(WHAT YOU NEED TO DO)
Every record needs to come back as written, except for the pictures.

(AVAILABLE DATA)
----
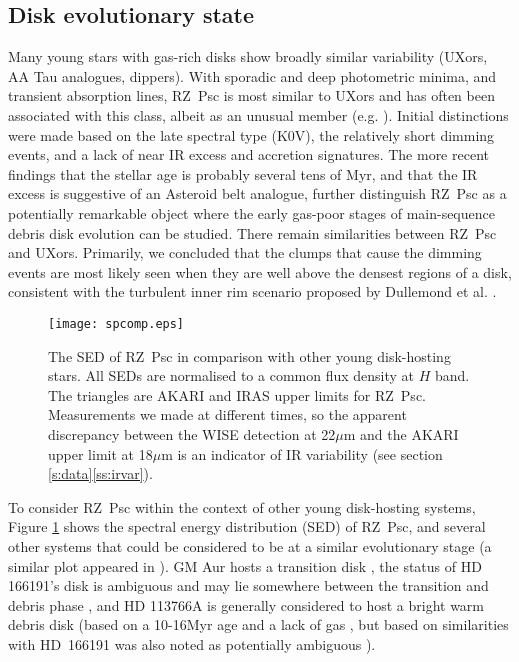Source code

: \documentclass[]{rsos}
\begin{document}
\subsection{Disk evolutionary state}\label{ss:evol}

Many young stars with gas-rich disks show broadly similar variability (UXors, AA Tau
analogues, dippers). With sporadic and deep photometric minima, and transient absorption
lines, RZ~Psc is most similar to UXors and has often been associated with this class,
albeit as an unusual member (e.g. \cite{2010A&A...524A...8G}). Initial distinctions were
made based on the late spectral type (K0V), the relatively short dimming events, and a
lack of near IR excess and accretion signatures. The more recent findings that the
stellar age is probably several tens of Myr, and that the IR excess is suggestive of an
Asteroid belt analogue, further distinguish RZ~Psc as a potentially remarkable object
where the early gas-poor stages of main-sequence debris disk evolution can be
studied. There remain similarities between RZ~Psc and UXors. Primarily, we concluded that
the clumps that cause the dimming events are most likely seen when they are well above
the densest regions of a disk, consistent with the turbulent inner rim scenario proposed
by Dullemond et al. \cite{2003ApJ...594L..47D}.

\begin{figure}
  \begin{center}
    \hspace{-0.5cm} \texttt{[image: spcomp.eps]}
    \caption{The SED of RZ~Psc in comparison with other young disk-hosting stars. All
      SEDs are normalised to a common flux density at $H$ band. The triangles are AKARI
      and IRAS upper limits for RZ~Psc. Measurements we made at different times, so the
      apparent discrepancy between the WISE detection at 22$\mu$m and the AKARI upper
      limit at 18$\mu$m is an indicator of IR variability (see section
      \ref{s:data}\ref{ss:irvar}).}\label{fig:spcomp}
  \end{center}
\end{figure}

To consider RZ~Psc within the context of other young disk-hosting systems, Figure
\ref{fig:spcomp} shows the spectral energy distribution (SED) of RZ~Psc, and several
other systems that could be considered to be at a similar evolutionary stage (a similar
plot appeared in \cite{2014MNRAS.438.3299K}). GM Aur hosts a transition disk
\cite{2005ApJ...630L.185C}, the status of HD 166191's disk is ambiguous and may lie
somewhere between the transition and debris phase
\cite{2013ApJ...777...78S,2014MNRAS.438.3299K}, and HD 113766A is generally considered to
host a bright warm debris disk (based on a 10-16Myr age and a lack of gas
\cite{2006ApJS..166..351C}, but based on similarities with HD~166191 was also noted as
potentially ambiguous \cite{2014MNRAS.438.3299K}).
\end{document}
----
(OUTPUT OF THE EXERCISE)
Source code

: \documentclass[]{rsos}
\begin{document}
\subsection{Disk evolutionary state}\label{ss:evol}

Many young stars with gas-rich disks show broadly similar variability (UXors, AA Tau
analogues, dippers). With sporadic and deep photometric minima, and transient absorption
lines, RZ~Psc is most similar to UXors and has often been associated with this class,
albeit as an unusual member (e.g. \cite{2010A&A...524A...8G}). Initial distinctions were
made based on the late spectral type (K0V), the relatively short dimming events, and a
lack of near IR excess and accretion signatures. The more recent findings that the
stellar age is probably several tens of Myr, and that the IR excess is suggestive of an
Asteroid belt analogue, further distinguish RZ~Psc as a potentially remarkable object
where the early gas-poor stages of main-sequence debris disk evolution can be
studied. There remain similarities between RZ~Psc and UXors. Primarily, we concluded that
the clumps that cause the dimming events are most likely seen when they are well above
the densest regions of a disk, consistent with the turbulent inner rim scenario proposed
by Dullemond et al. \cite{2003ApJ...594L..47D}.

\begin{figure}
  \begin{center}
    \hspace{-0.5cm} \texttt{[image: spcomp.eps]}
    \caption{The SED of RZ~Psc in comparison with other young disk-hosting stars. All
      SEDs are normalised to a common flux density at $H$ band. The triangles are AKARI
      and IRAS upper limits for RZ~Psc. Measurements we made at different times, so the
      apparent discrepancy between the WISE detection at 22$\mu$m and the AKARI upper
      limit at 18$\mu$m is an indicator of IR variability (see section
      \ref{s:data}\ref{ss:irvar}).}\label{fig:spcomp}
  \end{center}
\end{figure}

To consider RZ~Psc within the context of other young disk-hosting systems, Figure
\ref{fig:spcomp} shows the spectral energy distribution (SED) of RZ~Psc, and several
other systems that could be considered to be at a similar evolutionary stage (a similar
plot appeared in \cite{2014MNRAS.438.3299K}). GM Aur hosts a transition disk
\cite{2005ApJ...630L.185C}, the status of HD 166191's disk is ambiguous and may lie
somewhere between the transition and debris phase
\cite{2013ApJ...777...78S,2014MNRAS.438.3299K}, and HD 113766A is generally considered to
host a bright warm debris disk (based on a 10-16Myr age and a lack of gas
\cite{2006ApJS..166..351C}, but based on similarities with HD~166191 was also noted as
potentially ambiguous \cite{2014MNRAS.438.3299K}).
\end{document}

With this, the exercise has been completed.